### Exercise instructions
Nothing but the lines from the top of the data to the line holding "two is joined" should be printed, word for word and both ends included; leave the pictures out.

┄┄┄┄┄┄┄┄┄┄┄┄┄┄┄┄┄┄┄┄

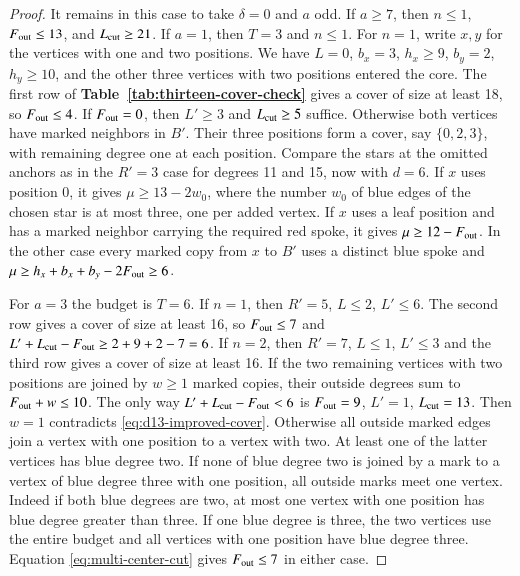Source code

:\documentclass[preprint,11pt,numbers]{elsarticle-arxiv}
\numberwithin{equation}{section}
\theoremstyle{definition}
\begin{document}
\begin{proof}
It remains in this case to take $\delta=0$ and $a$ odd. If $a\ge7$,
then $n\le1$, $F_{\rm out}\le13$, and $L_{\rm cut}\ge21$.
If $a=1$, then $T=3$ and $n\le1$. For $n=1$, write $x,y$ for the
vertices with one and two positions. We have $L=0$, $b_x=3$,
$h_x\ge9$, $b_y=2$, $h_y\ge10$, and the other three vertices
with two positions entered the core. The first row of \textbf{Table~\ref{tab:thirteen-cover-check}}
gives a cover of size at least 18, so $F_{\rm out}\le4$. If
$F_{\rm out}=0$, then $L'\ge3$ and $L_{\rm cut}\ge5$ suffice.
Otherwise both vertices have marked neighbors in $B'$. Their three
positions form a cover, say $\{0,2,3\}$, with remaining degree one
at each position. Compare the stars at the omitted anchors as in the $R'=3$ case
for degrees 11 and 15, now with $d=6$. If $x$ uses position 0, it gives
$\mu\ge13-2w_0$, where the number $w_0$ of blue edges of the
chosen star is at most three, one per added vertex. If $x$ uses a
leaf position and has a marked neighbor carrying the required red
spoke, it gives $\mu\ge12-F_{\rm out}$. In the other case every
marked copy from $x$ to $B'$ uses a distinct blue spoke and
$\mu\ge h_x+b_x+b_y-2F_{\rm out}\ge6$.

For $a=3$ the budget is $T=6$. If $n=1$, then $R'=5$, $L\le2$,
$L'\le6$. The second row gives a cover of size at least 16, so
$F_{\rm out}\le7$ and $L'+L_{\rm cut}-F_{\rm out}\ge2+9+2-7=6$.
If $n=2$, then $R'=7$, $L\le1$, $L'\le3$ and the third row gives
a cover of size at least 16. If the two remaining vertices with two
positions are joined by $w\ge1$ marked copies, their outside degrees
sum to $F_{\rm out}+w\le10$. The only way
$L'+L_{\rm cut}-F_{\rm out}<6$ is $F_{\rm out}=9$, $L'=1$,
$L_{\rm cut}=13$. Then $w=1$ contradicts
\eqref{eq:d13-improved-cover}. Otherwise all outside marked edges
join a vertex with one position to a vertex with two. At least one
of the latter vertices has blue degree two. If none of blue degree
two is joined by a mark to a vertex of blue degree three with one
position, all outside marks meet one vertex. Indeed if both blue
degrees are two, at most one vertex with one position has blue
degree greater than three. If one blue degree is three, the two
vertices use the entire budget and all vertices with one position
have blue degree three. Equation \eqref{eq:multi-center-cut} gives
$F_{\rm out}\le7$ in either case.


\end{proof}
\end{document}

┄┄┄┄┄┄┄┄┄┄┄┄┄┄┄┄┄┄┄┄

### Written answer
Source code

:\documentclass[preprint,11pt,numbers]{elsarticle-arxiv}
\numberwithin{equation}{section}
\theoremstyle{definition}
\begin{document}
\begin{proof}
It remains in this case to take $\delta=0$ and $a$ odd. If $a\ge7$,
then $n\le1$, $F_{\rm out}\le13$, and $L_{\rm cut}\ge21$.
If $a=1$, then $T=3$ and $n\le1$. For $n=1$, write $x,y$ for the
vertices with one and two positions. We have $L=0$, $b_x=3$,
$h_x\ge9$, $b_y=2$, $h_y\ge10$, and the other three vertices
with two positions entered the core. The first row of \textbf{Table~\ref{tab:thirteen-cover-check}}
gives a cover of size at least 18, so $F_{\rm out}\le4$. If
$F_{\rm out}=0$, then $L'\ge3$ and $L_{\rm cut}\ge5$ suffice.
Otherwise both vertices have marked neighbors in $B'$. Their three
positions form a cover, say $\{0,2,3\}$, with remaining degree one
at each position. Compare the stars at the omitted anchors as in the $R'=3$ case
for degrees 11 and 15, now with $d=6$. If $x$ uses position 0, it gives
$\mu\ge13-2w_0$, where the number $w_0$ of blue edges of the
chosen star is at most three, one per added vertex. If $x$ uses a
leaf position and has a marked neighbor carrying the required red
spoke, it gives $\mu\ge12-F_{\rm out}$. In the other case every
marked copy from $x$ to $B'$ uses a distinct blue spoke and
$\mu\ge h_x+b_x+b_y-2F_{\rm out}\ge6$.

For $a=3$ the budget is $T=6$. If $n=1$, then $R'=5$, $L\le2$,
$L'\le6$. The second row gives a cover of size at least 16, so
$F_{\rm out}\le7$ and $L'+L_{\rm cut}-F_{\rm out}\ge2+9+2-7=6$.
If $n=2$, then $R'=7$, $L\le1$, $L'\le3$ and the third row gives
a cover of size at least 16. If the two remaining vertices with two
positions are joined by $w\ge1$ marked copies, their outside degrees
sum to $F_{\rm out}+w\le10$. The only way
$L'+L_{\rm cut}-F_{\rm out}<6$ is $F_{\rm out}=9$, $L'=1$,
$L_{\rm cut}=13$. Then $w=1$ contradicts
\eqref{eq:d13-improved-cover}. Otherwise all outside marked edges
join a vertex with one position to a vertex with two. At least one
of the latter vertices has blue degree two. If none of blue degree
two is joined by a mark to a vertex of blue degree three with one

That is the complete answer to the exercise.